A group of anti-smoking advocates and cancer survivors described the sin tax law as a legislative milestone and a triumph of public health and victory against the powerful tobacco companies in the country.
New Vois Association of the Philippines (NVAP) President and Global Cancer Ambassador Emer Rojas attributed the passage of the sin tax-law to the strong collaboration of the executive department and the health community in a grueling fight fully backed by a strong public support.
“Many years ago we’re fortunate if we’re even able to have a proposed bill pass Congress’ health committee. It was like breaking the back of the beast,” Rojas said referring to the difficulty of pushing the amended sin tax law amid a strong tobacco lobby considered the most powerful in Asia.
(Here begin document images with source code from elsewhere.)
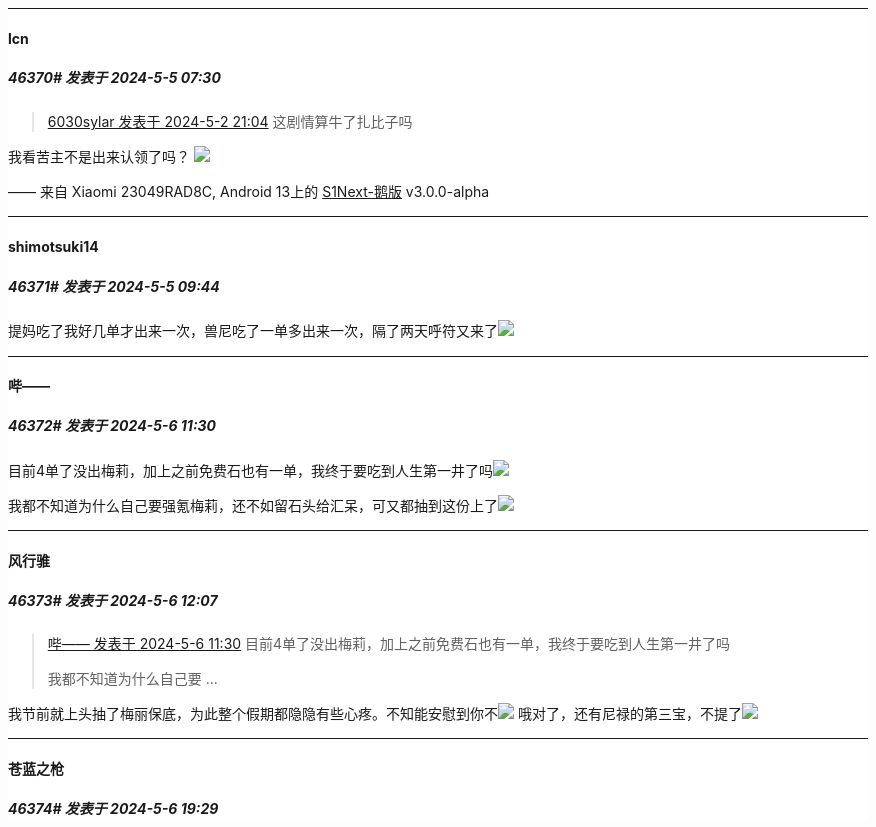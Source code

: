 
*****

####  lcn  
##### 46370#       发表于 2024-5-5 07:30

<blockquote><a href="httphttps://bbs.saraba1st.com/2b/forum.php?mod=redirect&amp;goto=findpost&amp;pid=64793774&amp;ptid=1712412" target="_blank">6030sylar 发表于 2024-5-2 21:04</a>
这剧情算牛了扎比子吗</blockquote>
我看苦主不是出来认领了吗？
<img src="https://static.saraba1st.com/image/smiley/face2017/067.png" referrerpolicy="no-referrer">

—— 来自 Xiaomi 23049RAD8C, Android 13上的 [S1Next-鹅版](https://github.com/ykrank/S1-Next/releases) v3.0.0-alpha


*****

####  shimotsuki14  
##### 46371#       发表于 2024-5-5 09:44

提妈吃了我好几单才出来一次，兽尼吃了一单多出来一次，隔了两天呼符又来了<img src="https://static.saraba1st.com/image/smiley/face2017/061.gif" referrerpolicy="no-referrer">


*****

####  哔——  
##### 46372#       发表于 2024-5-6 11:30

目前4单了没出梅莉，加上之前免费石也有一单，我终于要吃到人生第一井了吗<img src="https://static.saraba1st.com/image/smiley/face2017/152.png" referrerpolicy="no-referrer">

我都不知道为什么自己要强氪梅莉，还不如留石头给汇呆，可又都抽到这份上了<img src="https://static.saraba1st.com/image/smiley/face2017/152.png" referrerpolicy="no-referrer">


*****

####  风行骓  
##### 46373#       发表于 2024-5-6 12:07

<blockquote><a href="httphttps://bbs.saraba1st.com/2b/forum.php?mod=redirect&amp;goto=findpost&amp;pid=64825040&amp;ptid=1712412" target="_blank">哔—— 发表于 2024-5-6 11:30</a>
目前4单了没出梅莉，加上之前免费石也有一单，我终于要吃到人生第一井了吗

我都不知道为什么自己要 ...</blockquote>
我节前就上头抽了梅丽保底，为此整个假期都隐隐有些心疼。不知能安慰到你不<img src="https://static.saraba1st.com/image/smiley/face2017/067.png" referrerpolicy="no-referrer">
哦对了，还有尼禄的第三宝，不提了<img src="https://static.saraba1st.com/image/smiley/face2017/068.png" referrerpolicy="no-referrer">


*****

####  苍蓝之枪  
##### 46374#       发表于 2024-5-6 19:29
In December, 2012, President Aquino signed Republic Act 10351, ending a 15-year legislative impasse in restructuring levies imposed on tobacco and liquor.
Rojas recalled how the tobacco industry tried to undermine the bill by waging old threats such as job losses for farmers and smuggling issues.
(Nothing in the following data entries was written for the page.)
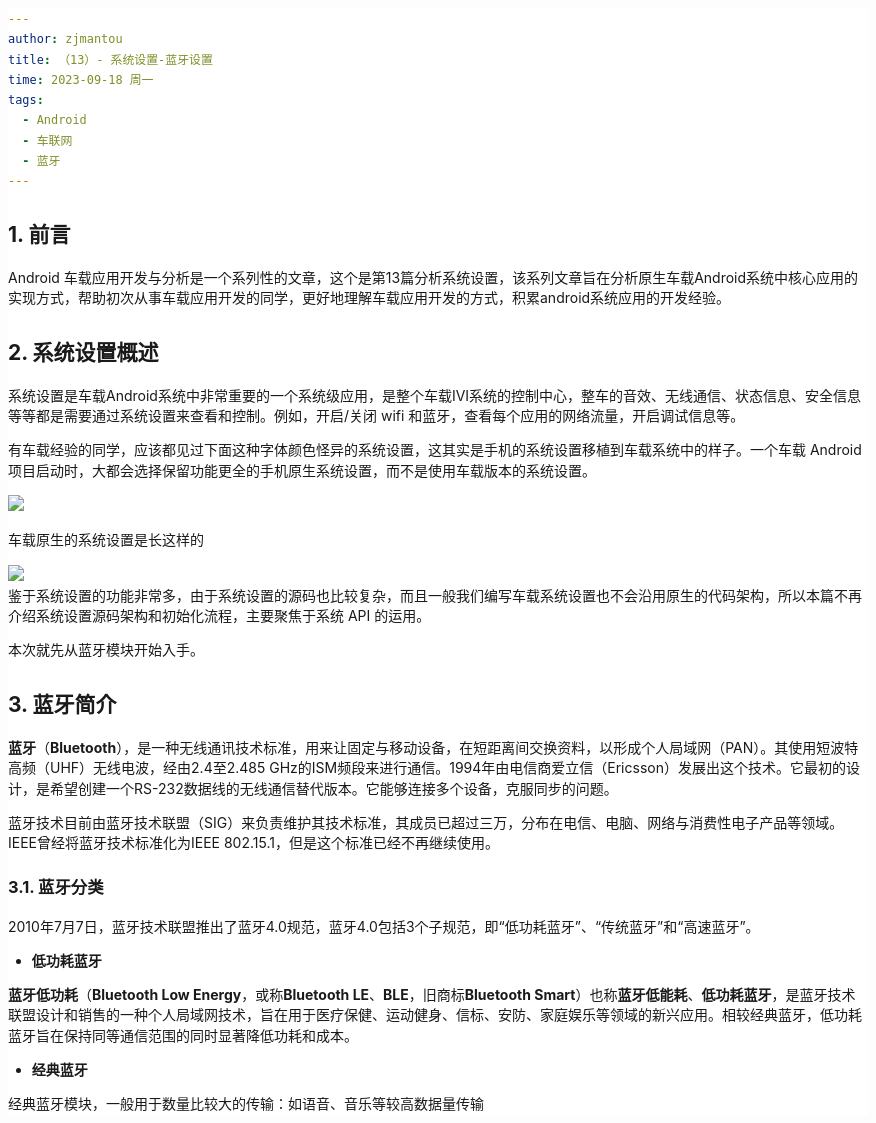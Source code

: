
 ```yaml
---
author: zjmantou
title: （13）- 系统设置-蓝牙设置
time: 2023-09-18 周一
tags:
  - Android
  - 车联网
  - 蓝牙
---
```

## 1. 前言

Android 车载应用开发与分析是一个系列性的文章，这个是第13篇分析系统设置，该系列文章旨在分析原生车载Android系统中核心应用的实现方式，帮助初次从事车载应用开发的同学，更好地理解车载应用开发的方式，积累android系统应用的开发经验。

## 2. 系统设置概述

系统设置是车载Android系统中非常重要的一个系统级应用，是整个车载IVI系统的控制中心，整车的音效、无线通信、状态信息、安全信息等等都是需要通过系统设置来查看和控制。例如，开启/关闭 wifi 和蓝牙，查看每个应用的网络流量，开启调试信息等。

有车载经验的同学，应该都见过下面这种字体颜色怪异的系统设置，这其实是手机的系统设置移植到车载系统中的样子。一个车载 Android 项目启动时，大都会选择保留功能更全的手机原生系统设置，而不是使用车载版本的系统设置。

![](https://cdn.nlark.com/yuque/0/2023/png/26044650/1672661736547-1d6a061f-1bf2-49f6-b9f7-c4e842a86793.png)

车载原生的系统设置是长这样的

![](https://cdn.nlark.com/yuque/0/2023/png/26044650/1672661746975-859502dc-f88f-4669-b9b2-152fb74dd3a3.png)  
鉴于系统设置的功能非常多，由于系统设置的源码也比较复杂，而且一般我们编写车载系统设置也不会沿用原生的代码架构，所以本篇不再介绍系统设置源码架构和初始化流程，主要聚焦于系统 API 的运用。

本次就先从蓝牙模块开始入手。

## 3. 蓝牙简介

**蓝牙**（**Bluetooth**），是一种无线通讯技术标准，用来让固定与移动设备，在短距离间交换资料，以形成个人局域网（PAN）。其使用短波特高频（UHF）无线电波，经由2.4至2.485 GHz的ISM频段来进行通信。1994年由电信商爱立信（Ericsson）发展出这个技术。它最初的设计，是希望创建一个RS-232数据线的无线通信替代版本。它能够连接多个设备，克服同步的问题。

蓝牙技术目前由蓝牙技术联盟（SIG）来负责维护其技术标准，其成员已超过三万，分布在电信、电脑、网络与消费性电子产品等领域。IEEE曾经将蓝牙技术标准化为IEEE 802.15.1，但是这个标准已经不再继续使用。

### 3.1. 蓝牙分类

2010年7月7日，蓝牙技术联盟推出了蓝牙4.0规范，蓝牙4.0包括3个子规范，即“低功耗蓝牙”、“传统蓝牙”和“高速蓝牙”。

- **低功耗蓝牙**

**蓝牙低功耗**（**Bluetooth Low Energy**，或称**Bluetooth LE**、**BLE**，旧商标**Bluetooth Smart**）也称**蓝牙低能耗**、**低功耗蓝牙**，是蓝牙技术联盟设计和销售的一种个人局域网技术，旨在用于医疗保健、运动健身、信标、安防、家庭娱乐等领域的新兴应用。相较经典蓝牙，低功耗蓝牙旨在保持同等通信范围的同时显著降低功耗和成本。

- **经典蓝牙**

经典蓝牙模块，一般用于数量比较大的传输：如语音、音乐等较高数据量传输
“Two years after the law was implemented those fears did not happen. Instead, we saw a decrease in tobacco consumption and increases in health financing that is now benefiting poor Filipinos including persons with disabilities,” said Rojas, who is also the PWD sector representative at the National Anti-Poverty Commission (NAPC).
DECLINE IN TOBACCO CONSUMPTION
A research by the Social Weather Station in March, 2014 showed that tobacco consumption among the poor and the young has declined more than a year after the law was passed.
Results of the study showed that smoking prevalence among socioeconomic Class E has significantly dropped from 38 percent in December, 2012 to 25 percent March this year.
On the other hand, tobacco consumption among young Filipinos aged 18-24 also went down from 35 percent to 18 percent during the same period.
The Philippines is one of Southeast Asia’s biggest tobacco users with 17.3 million Filipinos puffing an average of 1,073 sticks per year with the poorest of the poor consuming the largest share.
Rojas said smoking prevalence across socioeconomic and age groups is expected to drop further as the sin tax imposes a unitary taxation across all tobacco products come 2017.
INCREASED RESOURCES FOR HEALTHCARE
Aside from the marked decline in tobacco consumption, the sin tax law likewise led to more funding for healthcare and related services which now benefits millions of poor families, senior citizens and persons with disabilities (PWDs).
This year, the Philippine Health Insurance Corp. (PhilHealth) was allocated P35.7 billion from the health department’s budget to enroll 14.7 million Filipinos who belong to the poorest of the poor.
The boost in PhilHealth’s budget also paved the way for the state healthcare insurance to widen its coverage, including the Z – Mobility, Orthosis, Rehabilitation, Prosthesis Help (Z-MORPH) benefit package that aims to support the needs of PWDs.
“Like we always say in the past the sin tax is a health measure. Today we are seeing the wisdom of increasing tax for tobacco reducing smoking prevalence and at the same time increasing investments for public health that benefits the poor and other marginalized sectors of society,” Rojas said.